We are also introduced to Philip, another of those deacons (not to be confused with the apostle Philip), who is among those scattered and dispersed from Jerusalem. He finds himself in a town in Samaria, and comes to the conclusion that there was no reason not to proclaim the good news here just as they had been doing in Jerusalem. It went extremely well, and many were saved and joined the dispersed but still growing community of Christ-followers. Things went so well, in fact, that word got back to the Twelve in Jerusalem, and Peter and John came to check things out.

For Philip, this must have seemed like his big break. A new community of believers was coming together, and there was plenty of potential for more witnessing and ministry. It must have seemed like this was a situation in which Philip could settle down and do the Lord's work.

So of course, God called him to pick up and go. Ministers will tell you: this happens a lot.

Even for all that these instructions from "an angel of the Lord" in verse 26 must have seemed downright strange. As our author helpfully reminds us in parentheses, the road to which Philip was sent was a wilderness road, one might say in the middle of nowhere. Whatever his compunctions might have been, Philip got up and headed south for that road. 

It turns out he wasn't the only one headed that way. A chariot draws near, and a fine one at that. 

On the chariot is no less than a high official of the queen of the Ethiopians, the Candace (the official title for that queen). He oversaw her treasury. He was seated in this chariot, driven by another man, trying to read from the book of Isaiah; as the custom of this time was that such reading was done out loud, Philip quite likely heard him and possibly recognized what was being read. 

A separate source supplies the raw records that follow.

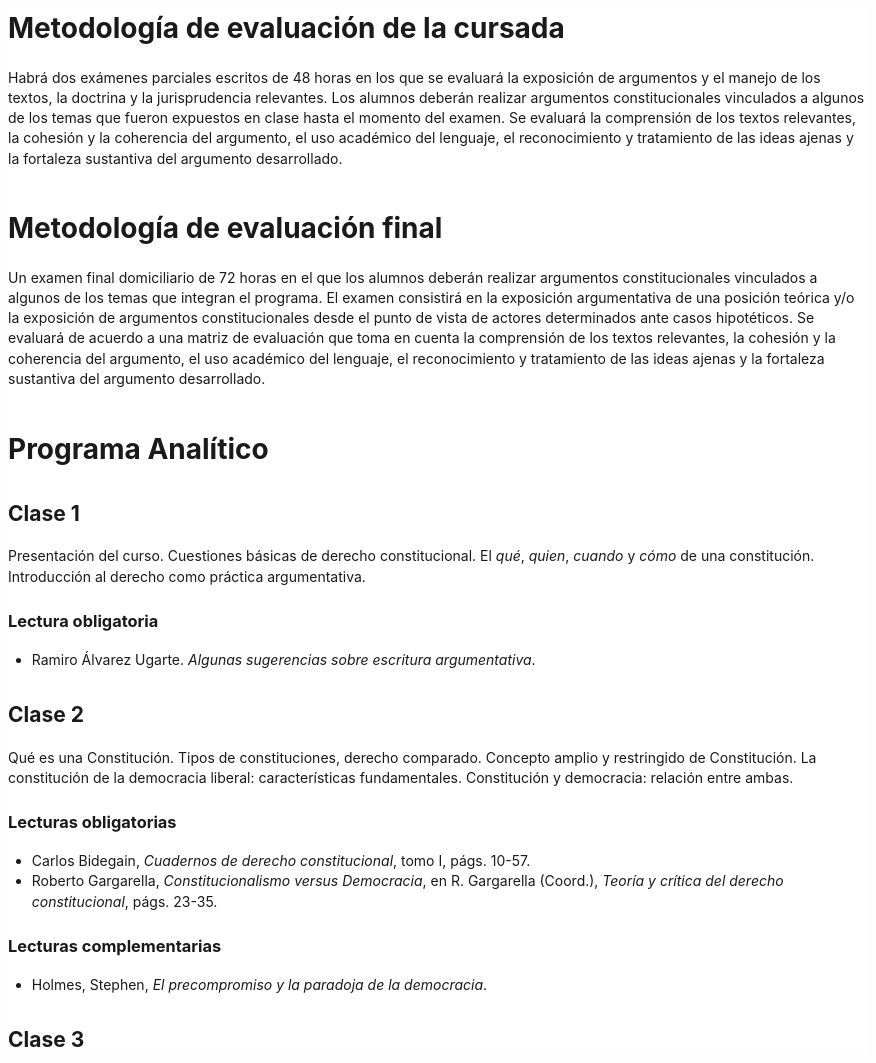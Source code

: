 # Metodología de evaluación de la cursada

Habrá dos exámenes parciales escritos de 48 horas en los que se evaluará la exposición de argumentos y el manejo de los textos, la doctrina y la jurisprudencia relevantes. Los alumnos deberán realizar argumentos constitucionales vinculados a algunos de los temas que fueron expuestos en clase hasta el momento del examen. Se evaluará la comprensión de los textos relevantes, la cohesión y la coherencia del argumento, el uso académico del lenguaje, el reconocimiento y tratamiento de las ideas ajenas y la fortaleza sustantiva del argumento desarrollado. 

# Metodología de evaluación final

Un examen final domiciliario de 72 horas en el que los alumnos deberán realizar argumentos constitucionales vinculados a algunos de los temas que integran el programa. El examen consistirá en la exposición argumentativa de una posición teórica y/o la exposición de argumentos constitucionales desde el punto de vista de actores determinados ante casos hipotéticos. Se evaluará de acuerdo a una matriz de evaluación que toma en cuenta la comprensión de los textos relevantes, la cohesión y la coherencia del argumento, el uso académico del lenguaje, el reconocimiento y tratamiento de las ideas ajenas y la fortaleza sustantiva del argumento desarrollado. 

# Programa Analítico

## Clase 1

Presentación del curso. Cuestiones básicas de derecho constitucional. El *qué*, *quien*, *cuando* y *cómo* de una constitución. Introducción al derecho como práctica argumentativa. 

### Lectura obligatoria

- Ramiro Álvarez Ugarte. *Algunas sugerencias sobre escritura argumentativa*.  

## Clase 2

Qué es una Constitución. Tipos de constituciones, derecho comparado. Concepto amplio y restringido de Constitución. La constitución de la democracia liberal: características fundamentales. Constitución y democracia: relación entre ambas. 

### Lecturas obligatorias

- Carlos Bidegain, *Cuadernos de derecho constitucional*, tomo I, págs. 10-57. 
- Roberto Gargarella, *Constitucionalismo versus Democracia*, en R. Gargarella (Coord.), *Teoría y crítica del derecho constitucional*, págs. 23-35. 

### Lecturas complementarias

- Holmes, Stephen, *El precompromiso y la paradoja de la democracia*.
 
## Clase 3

A couple of clarifications: "the Ethiopians" refers to those from an area that would have included the modern-day nation of that name but much more; at its most expansive usage the term encompassed all of sub-Saharan Africa. It's worth noting that the modern-day nation of that name has a Christian history that dates back well into the first centuries of the first millennium, and it's quite possible that this story plays a role in that happening. It's also worth noting that the region, for many citizens of the Roman Empire, constituted the farthest known realm at least to the south; it was, for all practical purposes, "the ends of the earth."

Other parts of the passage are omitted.